AIM OF THE EXERCISE: When you find the word "Dobro" in a line of the entries, please copy the whole line.

Document images with source code

⟨

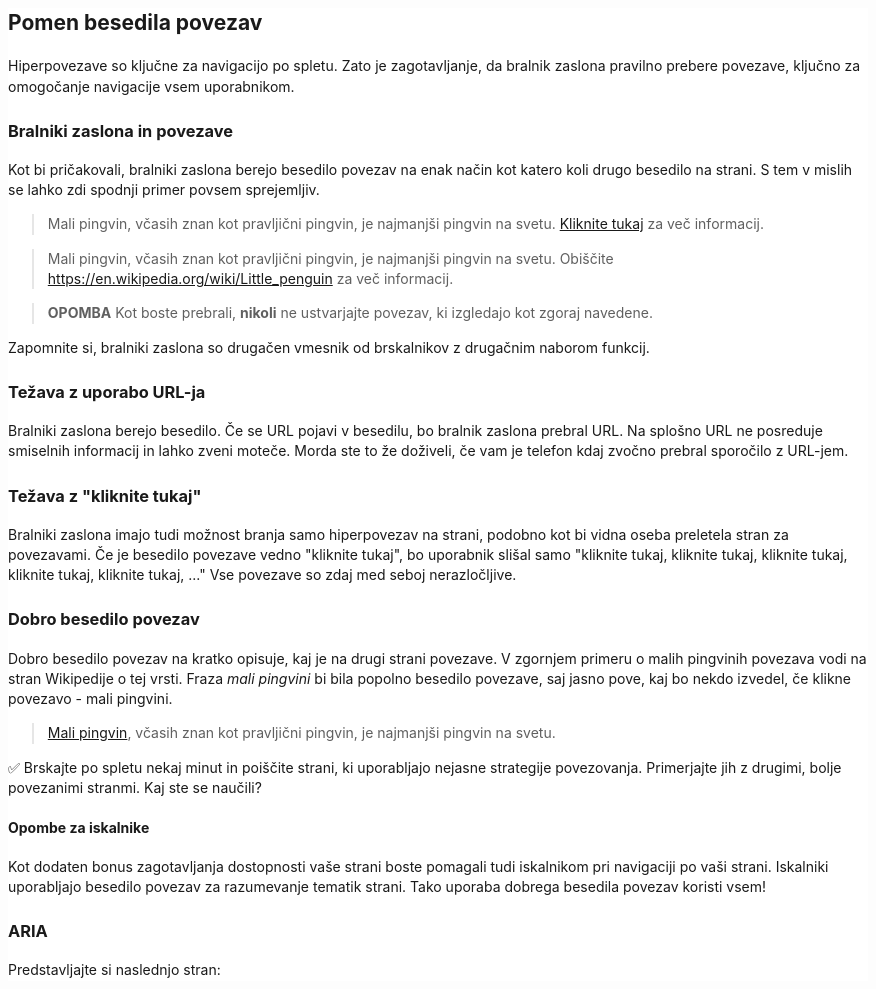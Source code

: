 ## Pomen besedila povezav

Hiperpovezave so ključne za navigacijo po spletu. Zato je zagotavljanje, da bralnik zaslona pravilno prebere povezave, ključno za omogočanje navigacije vsem uporabnikom.

### Bralniki zaslona in povezave

Kot bi pričakovali, bralniki zaslona berejo besedilo povezav na enak način kot katero koli drugo besedilo na strani. S tem v mislih se lahko zdi spodnji primer povsem sprejemljiv.

> Mali pingvin, včasih znan kot pravljični pingvin, je najmanjši pingvin na svetu. [Kliknite tukaj](https://en.wikipedia.org/wiki/Little_penguin) za več informacij.

> Mali pingvin, včasih znan kot pravljični pingvin, je najmanjši pingvin na svetu. Obiščite https://en.wikipedia.org/wiki/Little_penguin za več informacij.

> **OPOMBA** Kot boste prebrali, **nikoli** ne ustvarjajte povezav, ki izgledajo kot zgoraj navedene.

Zapomnite si, bralniki zaslona so drugačen vmesnik od brskalnikov z drugačnim naborom funkcij.

### Težava z uporabo URL-ja

Bralniki zaslona berejo besedilo. Če se URL pojavi v besedilu, bo bralnik zaslona prebral URL. Na splošno URL ne posreduje smiselnih informacij in lahko zveni moteče. Morda ste to že doživeli, če vam je telefon kdaj zvočno prebral sporočilo z URL-jem.

### Težava z "kliknite tukaj"

Bralniki zaslona imajo tudi možnost branja samo hiperpovezav na strani, podobno kot bi vidna oseba preletela stran za povezavami. Če je besedilo povezave vedno "kliknite tukaj", bo uporabnik slišal samo "kliknite tukaj, kliknite tukaj, kliknite tukaj, kliknite tukaj, kliknite tukaj, ..." Vse povezave so zdaj med seboj nerazločljive.

### Dobro besedilo povezav

Dobro besedilo povezav na kratko opisuje, kaj je na drugi strani povezave. V zgornjem primeru o malih pingvinih povezava vodi na stran Wikipedije o tej vrsti. Fraza *mali pingvini* bi bila popolno besedilo povezave, saj jasno pove, kaj bo nekdo izvedel, če klikne povezavo - mali pingvini.

> [Mali pingvin](https://en.wikipedia.org/wiki/Little_penguin), včasih znan kot pravljični pingvin, je najmanjši pingvin na svetu.

✅ Brskajte po spletu nekaj minut in poiščite strani, ki uporabljajo nejasne strategije povezovanja. Primerjajte jih z drugimi, bolje povezanimi stranmi. Kaj ste se naučili?

#### Opombe za iskalnike

Kot dodaten bonus zagotavljanja dostopnosti vaše strani boste pomagali tudi iskalnikom pri navigaciji po vaši strani. Iskalniki uporabljajo besedilo povezav za razumevanje tematik strani. Tako uporaba dobrega besedila povezav koristi vsem!

### ARIA

Predstavljajte si naslednjo stran:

⟩

FINISHED EXERCISE:
### Dobro besedilo povezav
Dobro besedilo povezav na kratko opisuje, kaj je na drugi strani povezave. V zgornjem primeru o malih pingvinih povezava vodi na stran Wikipedije o tej vrsti. Fraza *mali pingvini* bi bila popolno besedilo povezave, saj jasno pove, kaj bo nekdo izvedel, če klikne povezavo - mali pingvini.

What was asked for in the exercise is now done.